CD82 attenuates TGF-beta 1-mediated epithelial-mesenchymal transition by blocking smad-dependent signaling in ARPE-19 cells

In retinal pigment epithelial (RPE) cells, transforming growth factor-beta (TGF-beta) plays a critical role in epithelial-mesenchymal transition (EMT), which contributes to various fibrotic retinal disorders.

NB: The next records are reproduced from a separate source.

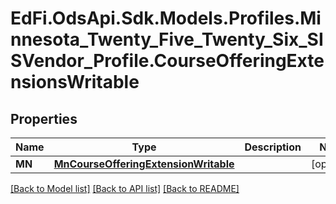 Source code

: # EdFi.OdsApi.Sdk.Models.Profiles.Minnesota_Twenty_Five_Twenty_Six_SISVendor_Profile.CourseOfferingExtensionsWritable

## Properties

Name | Type | Description | Notes
------------ | ------------- | ------------- | -------------
**MN** | [**MnCourseOfferingExtensionWritable**](MnCourseOfferingExtensionWritable.md) |  | [optional] 

[[Back to Model list]](../README.md#documentation-for-models) [[Back to API list]](../README.md#documentation-for-api-endpoints) [[Back to README]](../README.md)

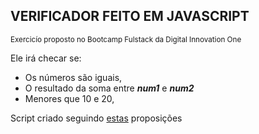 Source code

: ## VERIFICADOR FEITO EM JAVASCRIPT 
<sup>Exercicío proposto no Bootcamp Fulstack da Digital Innovation One</sup>

Ele irá checar se:

- Os números são iguais,
- O resultado da soma entre ***num1*** e ***num2***
- Menores que 10 e 20,

Script criado seguindo [estas](https://github.com/stebsnusch/basecamp-javascript/blob/main/sintaxe-e-operadores/comparaNumeros.js) proposições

In the present study, we investigated the effect of recombinant human cluster of differentiation 82 (rhCD82), a tumor metastasis suppressor, on TGF-beta-induced EMT in the human RPE cell line APRE-19. The results show that TGF-beta 1 significantly enhanced cell migration, invasion and the expression of EMT-mediate factors in ARPE-19 cells. However, rhCD82 markedly inhibited cell mobility and the expression of epithelial marker, zonula occludens-1, as well as increased the expression of mesenchymal markers, such as vimentin and alpha-smooth muscle actin in TGF-beta 1-treated APRE-19 cells. In addition, TGF-beta 1 upregulated the phosphorylation of Smad, extracellular signal regulated kinase (ERK) and glycogen synthase kinase-3 beta (GSK-3 beta), but only phosphorylation of Smad was suppressed by rhCD82. Noteworthy, rhCD82 greatly suppressed the expression of TGF-beta receptor I (TGFRI), TGFRII and integrins in TGF-beta 1-treated APRE-19 cells. In particular, the result of molecular docking analysis and structural modeling show that rhCD82 partially interacts with the TGF-beta 1 binding sites of TGFRI, TGFRII, integrin beta 1 and integrin alpha v. Taken together, this finding suggested that rhCD82 suppressed TGF-beta 1-induced EMT of RPE by blocking of Smad-dependent pathway, which is caused by rhCD82 interaction with TGFRs and integrins, suggesting new insight into CD82 as a potential therapeutic strategy in fibrotic retinal disorders.